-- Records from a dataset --
=== Section Start ===

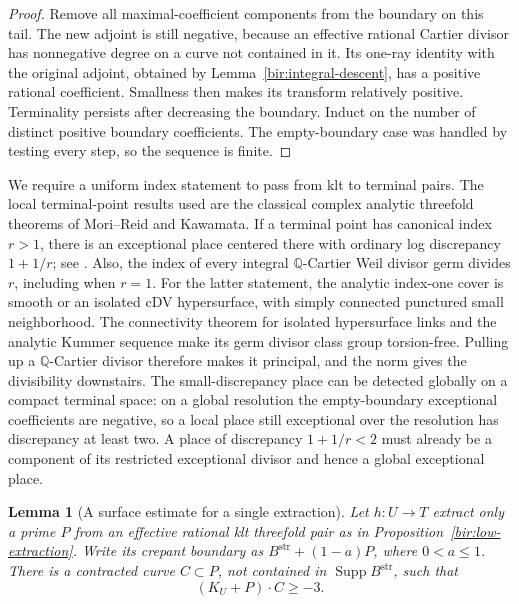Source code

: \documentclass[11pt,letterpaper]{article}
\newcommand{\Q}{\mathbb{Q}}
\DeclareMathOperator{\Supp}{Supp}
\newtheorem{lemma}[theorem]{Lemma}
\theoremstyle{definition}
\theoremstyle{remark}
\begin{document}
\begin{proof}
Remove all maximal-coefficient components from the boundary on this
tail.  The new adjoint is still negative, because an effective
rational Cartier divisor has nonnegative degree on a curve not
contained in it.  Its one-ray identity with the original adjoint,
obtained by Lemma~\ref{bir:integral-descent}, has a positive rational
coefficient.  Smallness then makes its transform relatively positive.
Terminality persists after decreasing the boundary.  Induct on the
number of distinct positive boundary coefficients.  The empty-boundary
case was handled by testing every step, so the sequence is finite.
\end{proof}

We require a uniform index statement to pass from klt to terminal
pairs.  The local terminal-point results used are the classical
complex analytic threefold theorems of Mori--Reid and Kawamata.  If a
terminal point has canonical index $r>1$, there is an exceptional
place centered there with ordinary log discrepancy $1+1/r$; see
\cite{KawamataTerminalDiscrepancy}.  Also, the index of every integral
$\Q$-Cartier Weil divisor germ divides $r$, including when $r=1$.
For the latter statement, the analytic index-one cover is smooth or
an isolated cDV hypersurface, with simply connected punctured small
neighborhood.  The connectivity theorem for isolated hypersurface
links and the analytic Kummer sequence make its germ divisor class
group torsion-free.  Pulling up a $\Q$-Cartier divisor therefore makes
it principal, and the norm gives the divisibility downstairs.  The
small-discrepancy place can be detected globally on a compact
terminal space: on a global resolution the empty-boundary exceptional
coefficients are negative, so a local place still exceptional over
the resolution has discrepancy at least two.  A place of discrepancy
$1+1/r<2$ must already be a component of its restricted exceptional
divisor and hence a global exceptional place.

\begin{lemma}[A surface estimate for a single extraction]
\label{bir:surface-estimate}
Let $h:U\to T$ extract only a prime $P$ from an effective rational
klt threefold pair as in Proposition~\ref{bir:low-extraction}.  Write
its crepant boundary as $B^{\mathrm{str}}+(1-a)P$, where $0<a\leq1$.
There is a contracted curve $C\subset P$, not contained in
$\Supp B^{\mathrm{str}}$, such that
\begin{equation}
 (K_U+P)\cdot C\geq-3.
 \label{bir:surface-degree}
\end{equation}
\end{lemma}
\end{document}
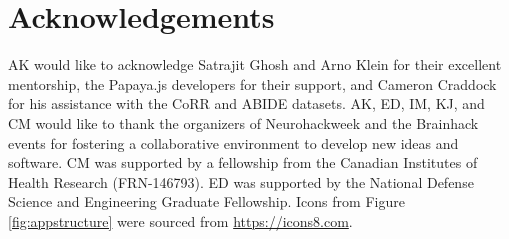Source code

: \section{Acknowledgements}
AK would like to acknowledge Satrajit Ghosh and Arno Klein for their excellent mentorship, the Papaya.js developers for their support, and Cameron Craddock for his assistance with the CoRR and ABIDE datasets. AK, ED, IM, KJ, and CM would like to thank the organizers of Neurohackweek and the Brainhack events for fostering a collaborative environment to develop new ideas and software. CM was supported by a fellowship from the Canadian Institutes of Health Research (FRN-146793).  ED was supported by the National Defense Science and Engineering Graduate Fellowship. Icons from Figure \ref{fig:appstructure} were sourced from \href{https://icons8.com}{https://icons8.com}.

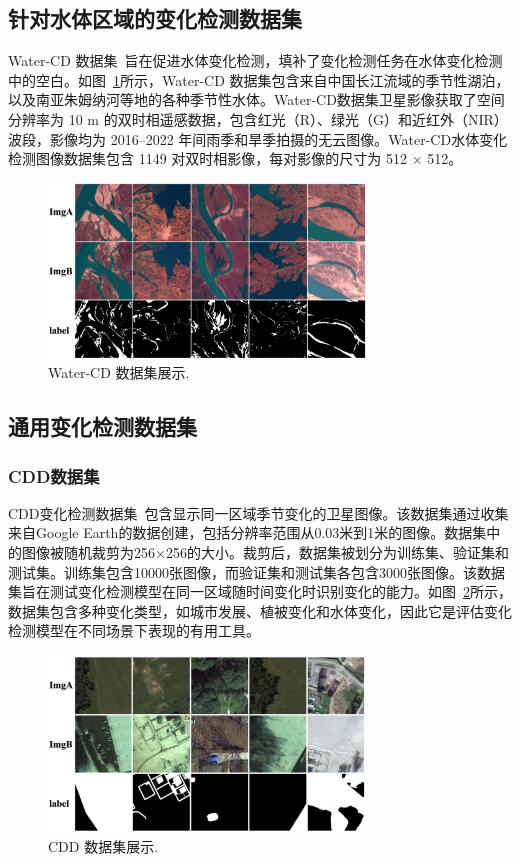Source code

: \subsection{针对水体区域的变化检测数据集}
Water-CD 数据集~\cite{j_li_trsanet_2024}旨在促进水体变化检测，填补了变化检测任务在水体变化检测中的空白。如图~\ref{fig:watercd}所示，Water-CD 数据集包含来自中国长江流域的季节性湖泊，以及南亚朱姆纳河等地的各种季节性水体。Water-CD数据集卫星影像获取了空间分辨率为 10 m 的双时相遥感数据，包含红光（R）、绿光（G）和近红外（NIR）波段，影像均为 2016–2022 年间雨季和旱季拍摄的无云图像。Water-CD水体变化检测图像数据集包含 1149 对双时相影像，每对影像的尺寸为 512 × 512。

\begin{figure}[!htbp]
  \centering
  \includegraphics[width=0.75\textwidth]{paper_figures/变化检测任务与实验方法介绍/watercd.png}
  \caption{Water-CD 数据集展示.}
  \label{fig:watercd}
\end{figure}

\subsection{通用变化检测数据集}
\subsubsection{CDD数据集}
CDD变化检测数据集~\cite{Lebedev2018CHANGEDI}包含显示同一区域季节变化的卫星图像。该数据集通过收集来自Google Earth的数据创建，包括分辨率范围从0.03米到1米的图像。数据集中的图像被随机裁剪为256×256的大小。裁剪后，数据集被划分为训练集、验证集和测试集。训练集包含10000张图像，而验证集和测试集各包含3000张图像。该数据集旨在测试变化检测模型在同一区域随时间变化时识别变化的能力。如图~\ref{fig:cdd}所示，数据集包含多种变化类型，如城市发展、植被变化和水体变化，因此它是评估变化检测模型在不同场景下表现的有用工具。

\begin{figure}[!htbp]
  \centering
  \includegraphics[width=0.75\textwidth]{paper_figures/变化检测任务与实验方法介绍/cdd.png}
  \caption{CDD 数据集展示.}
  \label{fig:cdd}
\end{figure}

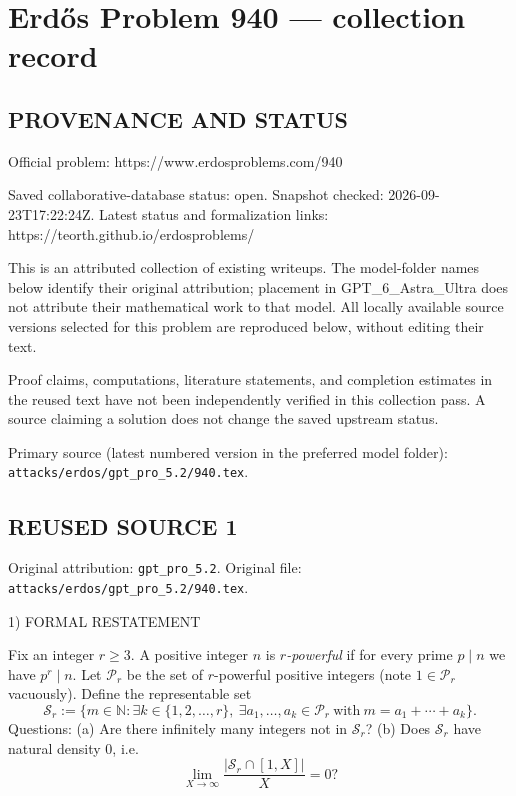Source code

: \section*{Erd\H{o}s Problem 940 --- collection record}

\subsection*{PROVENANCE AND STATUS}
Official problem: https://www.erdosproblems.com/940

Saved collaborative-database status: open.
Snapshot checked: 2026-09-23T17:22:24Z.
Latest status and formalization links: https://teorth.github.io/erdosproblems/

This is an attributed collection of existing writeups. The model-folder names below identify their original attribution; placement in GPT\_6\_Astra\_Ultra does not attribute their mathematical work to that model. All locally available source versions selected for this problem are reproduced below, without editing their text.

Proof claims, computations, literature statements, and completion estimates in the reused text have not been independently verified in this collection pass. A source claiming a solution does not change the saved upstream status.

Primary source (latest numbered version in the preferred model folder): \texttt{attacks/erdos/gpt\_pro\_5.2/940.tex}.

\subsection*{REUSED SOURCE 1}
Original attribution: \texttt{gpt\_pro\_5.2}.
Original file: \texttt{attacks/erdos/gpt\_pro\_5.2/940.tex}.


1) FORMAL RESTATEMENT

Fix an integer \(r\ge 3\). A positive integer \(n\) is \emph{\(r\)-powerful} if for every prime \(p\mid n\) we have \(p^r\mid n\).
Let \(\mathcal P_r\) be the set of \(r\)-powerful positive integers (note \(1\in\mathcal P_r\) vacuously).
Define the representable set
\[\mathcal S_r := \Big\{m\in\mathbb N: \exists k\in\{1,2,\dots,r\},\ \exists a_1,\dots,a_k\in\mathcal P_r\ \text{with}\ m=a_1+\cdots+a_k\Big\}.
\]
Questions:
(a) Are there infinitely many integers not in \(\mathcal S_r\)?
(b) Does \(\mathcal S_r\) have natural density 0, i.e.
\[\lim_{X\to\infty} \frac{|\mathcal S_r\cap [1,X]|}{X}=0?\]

=== Section End ===

-- Requirement --
Your copy should hold each line above exactly and no pictures at all.

-- Solution to the exercise --
Source code

: \documentclass[11pt,letterpaper]{article}
\newcommand{\Q}{\mathbb{Q}}
\DeclareMathOperator{\Supp}{Supp}
\newtheorem{lemma}[theorem]{Lemma}
\theoremstyle{definition}
\theoremstyle{remark}
\begin{document}
\begin{proof}
Remove all maximal-coefficient components from the boundary on this
tail.  The new adjoint is still negative, because an effective
rational Cartier divisor has nonnegative degree on a curve not
contained in it.  Its one-ray identity with the original adjoint,
obtained by Lemma~\ref{bir:integral-descent}, has a positive rational
coefficient.  Smallness then makes its transform relatively positive.
Terminality persists after decreasing the boundary.  Induct on the
number of distinct positive boundary coefficients.  The empty-boundary
case was handled by testing every step, so the sequence is finite.
\end{proof}

We require a uniform index statement to pass from klt to terminal
pairs.  The local terminal-point results used are the classical
complex analytic threefold theorems of Mori--Reid and Kawamata.  If a
terminal point has canonical index $r>1$, there is an exceptional
place centered there with ordinary log discrepancy $1+1/r$; see
\cite{KawamataTerminalDiscrepancy}.  Also, the index of every integral
$\Q$-Cartier Weil divisor germ divides $r$, including when $r=1$.
For the latter statement, the analytic index-one cover is smooth or
an isolated cDV hypersurface, with simply connected punctured small
neighborhood.  The connectivity theorem for isolated hypersurface
links and the analytic Kummer sequence make its germ divisor class
group torsion-free.  Pulling up a $\Q$-Cartier divisor therefore makes
it principal, and the norm gives the divisibility downstairs.  The
small-discrepancy place can be detected globally on a compact
terminal space: on a global resolution the empty-boundary exceptional
coefficients are negative, so a local place still exceptional over
the resolution has discrepancy at least two.  A place of discrepancy
$1+1/r<2$ must already be a component of its restricted exceptional
divisor and hence a global exceptional place.

\begin{lemma}[A surface estimate for a single extraction]
\label{bir:surface-estimate}
Let $h:U\to T$ extract only a prime $P$ from an effective rational
klt threefold pair as in Proposition~\ref{bir:low-extraction}.  Write
its crepant boundary as $B^{\mathrm{str}}+(1-a)P$, where $0<a\leq1$.
There is a contracted curve $C\subset P$, not contained in
$\Supp B^{\mathrm{str}}$, such that
\begin{equation}
 (K_U+P)\cdot C\geq-3.
 \label{bir:surface-degree}
\end{equation}
\end{lemma}
\end{document}
Source code

: \section{Acknowledgements}
AK would like to acknowledge Satrajit Ghosh and Arno Klein for their excellent mentorship, the Papaya.js developers for their support, and Cameron Craddock for his assistance with the CoRR and ABIDE datasets. AK, ED, IM, KJ, and CM would like to thank the organizers of Neurohackweek and the Brainhack events for fostering a collaborative environment to develop new ideas and software. CM was supported by a fellowship from the Canadian Institutes of Health Research (FRN-146793).  ED was supported by the National Defense Science and Engineering Graduate Fellowship. Icons from Figure \ref{fig:appstructure} were sourced from \href{https://icons8.com}{https://icons8.com}.

Source code

: \subsection{针对水体区域的变化检测数据集}
Water-CD 数据集~\cite{j_li_trsanet_2024}旨在促进水体变化检测，填补了变化检测任务在水体变化检测中的空白。如图~\ref{fig:watercd}所示，Water-CD 数据集包含来自中国长江流域的季节性湖泊，以及南亚朱姆纳河等地的各种季节性水体。Water-CD数据集卫星影像获取了空间分辨率为 10 m 的双时相遥感数据，包含红光（R）、绿光（G）和近红外（NIR）波段，影像均为 2016–2022 年间雨季和旱季拍摄的无云图像。Water-CD水体变化检测图像数据集包含 1149 对双时相影像，每对影像的尺寸为 512 × 512。

\begin{figure}[!htbp]
  \centering
  \includegraphics[width=0.75\textwidth]{paper_figures/变化检测任务与实验方法介绍/watercd.png}
  \caption{Water-CD 数据集展示.}
  \label{fig:watercd}
\end{figure}

\subsection{通用变化检测数据集}
\subsubsection{CDD数据集}
CDD变化检测数据集~\cite{Lebedev2018CHANGEDI}包含显示同一区域季节变化的卫星图像。该数据集通过收集来自Google Earth的数据创建，包括分辨率范围从0.03米到1米的图像。数据集中的图像被随机裁剪为256×256的大小。裁剪后，数据集被划分为训练集、验证集和测试集。训练集包含10000张图像，而验证集和测试集各包含3000张图像。该数据集旨在测试变化检测模型在同一区域随时间变化时识别变化的能力。如图~\ref{fig:cdd}所示，数据集包含多种变化类型，如城市发展、植被变化和水体变化，因此它是评估变化检测模型在不同场景下表现的有用工具。

\begin{figure}[!htbp]
  \centering
  \includegraphics[width=0.75\textwidth]{paper_figures/变化检测任务与实验方法介绍/cdd.png}
  \caption{CDD 数据集展示.}
  \label{fig:cdd}
\end{figure}

Source code

: \section*{Erd\H{o}s Problem 940 --- collection record}

\subsection*{PROVENANCE AND STATUS}
Official problem: https://www.erdosproblems.com/940

Saved collaborative-database status: open.
Snapshot checked: 2026-09-23T17:22:24Z.
Latest status and formalization links: https://teorth.github.io/erdosproblems/

This is an attributed collection of existing writeups. The model-folder names below identify their original attribution; placement in GPT\_6\_Astra\_Ultra does not attribute their mathematical work to that model. All locally available source versions selected for this problem are reproduced below, without editing their text.

Proof claims, computations, literature statements, and completion estimates in the reused text have not been independently verified in this collection pass. A source claiming a solution does not change the saved upstream status.

Primary source (latest numbered version in the preferred model folder): \texttt{attacks/erdos/gpt\_pro\_5.2/940.tex}.

\subsection*{REUSED SOURCE 1}
Original attribution: \texttt{gpt\_pro\_5.2}.
Original file: \texttt{attacks/erdos/gpt\_pro\_5.2/940.tex}.


1) FORMAL RESTATEMENT

Fix an integer \(r\ge 3\). A positive integer \(n\) is \emph{\(r\)-powerful} if for every prime \(p\mid n\) we have \(p^r\mid n\).
Let \(\mathcal P_r\) be the set of \(r\)-powerful positive integers (note \(1\in\mathcal P_r\) vacuously).
Define the representable set
\[\mathcal S_r := \Big\{m\in\mathbb N: \exists k\in\{1,2,\dots,r\},\ \exists a_1,\dots,a_k\in\mathcal P_r\ \text{with}\ m=a_1+\cdots+a_k\Big\}.
\]
Questions:
(a) Are there infinitely many integers not in \(\mathcal S_r\)?
(b) Does \(\mathcal S_r\) have natural density 0, i.e.
\[\lim_{X\to\infty} \frac{|\mathcal S_r\cap [1,X]|}{X}=0?\]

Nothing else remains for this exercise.